For up to 10,000 years before the arrival of the first European explorers, current-day Vancouver and the surrounding region was home to members of the Coast Salish First Nations peoples. The First Nations remain a vibrant part of Vancouver today, comprising nearly three percent of the population and making enormous contributions to artistic and cultural life.
Perhaps the best way to understand the rich history of Vancouver's Aboriginal peoples is a visit to the Museum of Anthropology at the University of British Columbia. Thousands of artifacts, from totem poles to canoes, blankets and carvings, tell the story of British Columbia's original inhabitants. Meanwhile, contemporary aboriginal art and carvings are on display at galleries around the city, including the esteemed Bill Reid Gallery, which features the work of Canada's most famous First Nations sculptor.

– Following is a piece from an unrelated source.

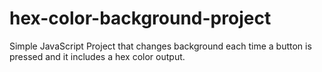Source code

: # hex-color-background-project
Simple JavaScript Project that changes background each time a button is pressed and it includes a hex color output.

But Aboriginal culture certainly isn't confined to museums and galleries. Talking Stick, a 13-day citywide celebration of Aboriginal performance and art, is held each winter and features local and international musicians, dancers, performers and storytellers. Also, a First Nations village is set up each summer in Stanley Park, complete with traditional food, crafts and cultural performances.
Finally, a range of more immersive experiences is available to visitors, from guided rides along the coast in traditional carved canoes to ceremonial salmon feasts and even bear-watching expeditions with first nations groups on nearby Vancouver Island.